Dat waren precies de redenen waarom de Tunesiër Mohammed Boeazizi zich op 17 december 2010 in brand stak en daarmee de aanzet gaf voor de revoluties in de Arabische wereld. De aanleiding voor zijn actie verschilt niet zoveel van die van de aanhoudende protesten nu in Griekenland. Als het echt fout gaat met de euro en de EU dan zullen dit ook precies de redenen zijn waarom Nederlanders de straat op gaan.
Na een jaar van opstanden is duidelijk dat de dynamiek zich volgens bekende wetmatigheden voltrekt. In landen met een tamelijk homogene bevolking waar veiligheidstroepen en leger niet aan de heersende stam of etnische groep waren verbonden, verdwenen leiders toen hun draagvlak verbrokkelde. Dat gebeurde in Tunesië en Egypte. Er werden verkiezingen gehouden, maar de oude structuren bleven grotendeels in stand.
Het belangrijkste verschil met vroeger is dat deze landen nu minder pro-westers en meer anti- Israël zijn omdat fundamentalistische islamitische partijen de verkiezingen wonnen en het volk geen al te grote sympathie voor de westerse steunpilaren van de oude regimes heeft.
In landen die van oudsher verdeeld waren door religie, etniciteit of stammen – zoals in Libië, Bahrein, Jemen en Syrië – kwamen aloude wederzijdse haatgevoelens naar boven. Hier braken burgeroorlogen uit, waar een meerderheid wilde afrekenen met de onderdrukking door een kleine minderheid. Die minderheid had maar één keuze: vechten in de hoop te overleven. Het gevolg was het onbeschrijfelijke lijden dat bij een burgeroorlog hoort.
De Navo vond dat het in een van die burgeroorlogen moest interveniëren, maar inmiddels barst de discussie los over de vraag wat daar na ruim een half jaar bombarderen in Libië eigenlijk bereikt is. Voormalige rebellen eisen nu hun aandeel in de overwinning op en willen de wapens niet neerleggen. De nieuwe regering in Tripoli beschikt niet over effectieve veiligheidstroepen en bestuur. Er dreigen Iraakse toestanden van confrontaties tussen stammen en losgeslagen milities.

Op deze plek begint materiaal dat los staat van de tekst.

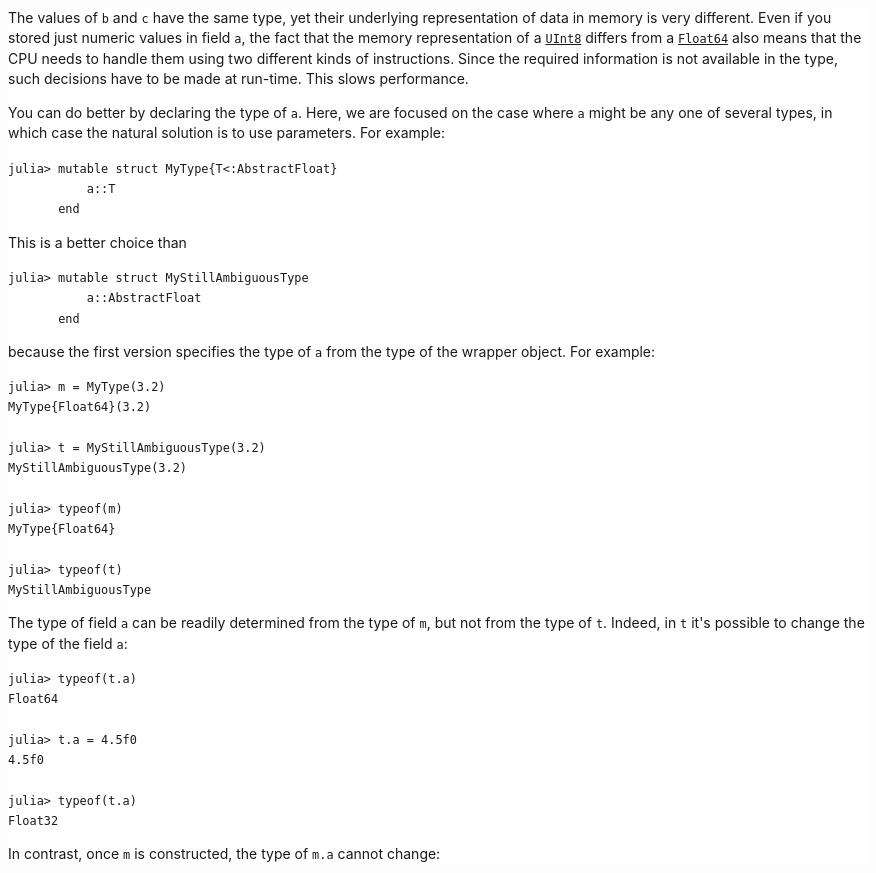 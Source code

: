 The values of `b` and `c` have the same type, yet their underlying representation of data in memory is very
different. Even if you stored just numeric values in field `a`, the fact that the memory representation
of a [`UInt8`](@ref) differs from a [`Float64`](@ref) also means that the CPU needs to handle
them using two different kinds of instructions. Since the required information is not available
in the type, such decisions have to be made at run-time. This slows performance.

You can do better by declaring the type of `a`. Here, we are focused on the case where `a` might
be any one of several types, in which case the natural solution is to use parameters. For example:

```jldoctest myambig2
julia> mutable struct MyType{T<:AbstractFloat}
           a::T
       end
```

This is a better choice than

```jldoctest myambig2
julia> mutable struct MyStillAmbiguousType
           a::AbstractFloat
       end
```

because the first version specifies the type of `a` from the type of the wrapper object. For
example:

```jldoctest myambig2
julia> m = MyType(3.2)
MyType{Float64}(3.2)

julia> t = MyStillAmbiguousType(3.2)
MyStillAmbiguousType(3.2)

julia> typeof(m)
MyType{Float64}

julia> typeof(t)
MyStillAmbiguousType
```

The type of field `a` can be readily determined from the type of `m`, but not from the type of
`t`. Indeed, in `t` it's possible to change the type of the field `a`:

```jldoctest myambig2
julia> typeof(t.a)
Float64

julia> t.a = 4.5f0
4.5f0

julia> typeof(t.a)
Float32
```

In contrast, once `m` is constructed, the type of `m.a` cannot change:
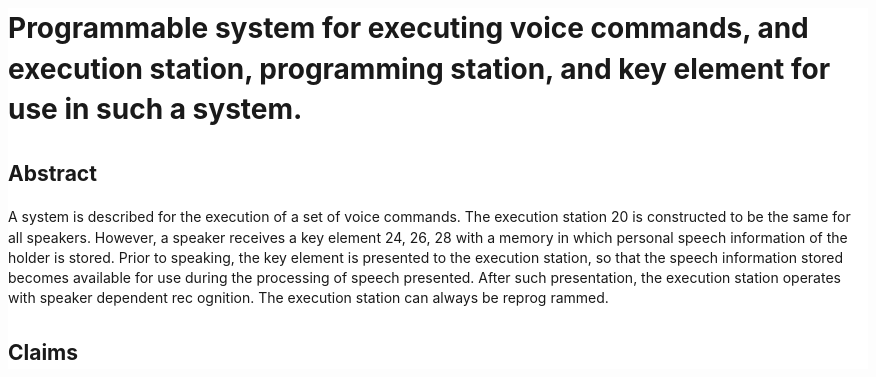 # Programmable system for executing voice commands, and execution station, programming station, and key element for use in such a system.

## Abstract
A system is described for the execution of a set of voice commands. The execution station 20 is constructed to be the same for all speakers. However, a speaker receives a key element 24, 26, 28 with a memory in which personal speech information of the holder is stored. Prior to speaking, the key element is presented to the execution station, so that the speech information stored becomes available for use during the processing of speech presented. After such presentation, the execution station operates with speaker dependent rec ognition. The execution station can always be reprog rammed.

## Claims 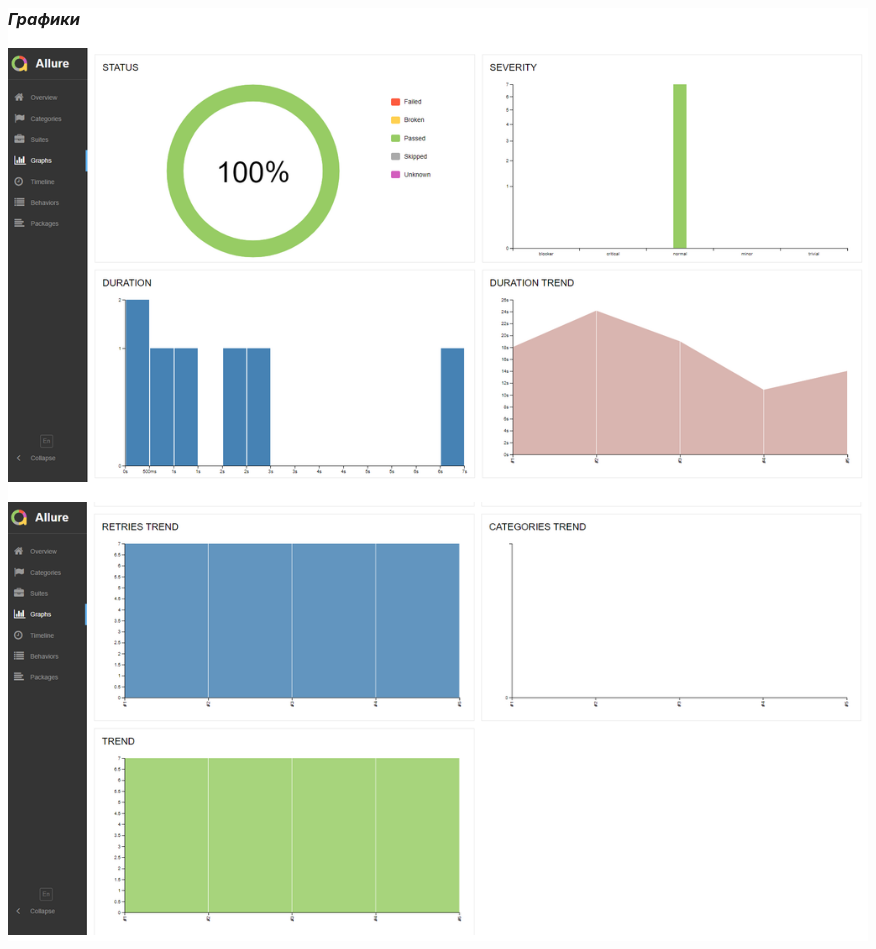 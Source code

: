 ### *Графики*
<p align="center">
<img title="Allure Overview" src="images/screenshots/allureReportGraphs1.png">
</p>
<p align="center">
<img title="Allure Overview" src="images/screenshots/allureReportGraphs2.png">
</p>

De Navo heeft gelukkig niet de fout gemaakt om in Libië een vredesoperatie te beginnen. Anders zou ze net als de VS in Irak, partij worden in een slepende burgeroorlog. Precies om die reden is er ook niet geïntervenieerd in Syrië. Daar wil de Arabische Liga de zaak met een handvol waarnemers nu onder controle krijgen. Ik wens ze veel succes.
Al dat wensdenken dat achter de term ‘lente’ zat, bleek dus onterecht. Vraag maar aan de Arabieren of de zomer al is aangebroken.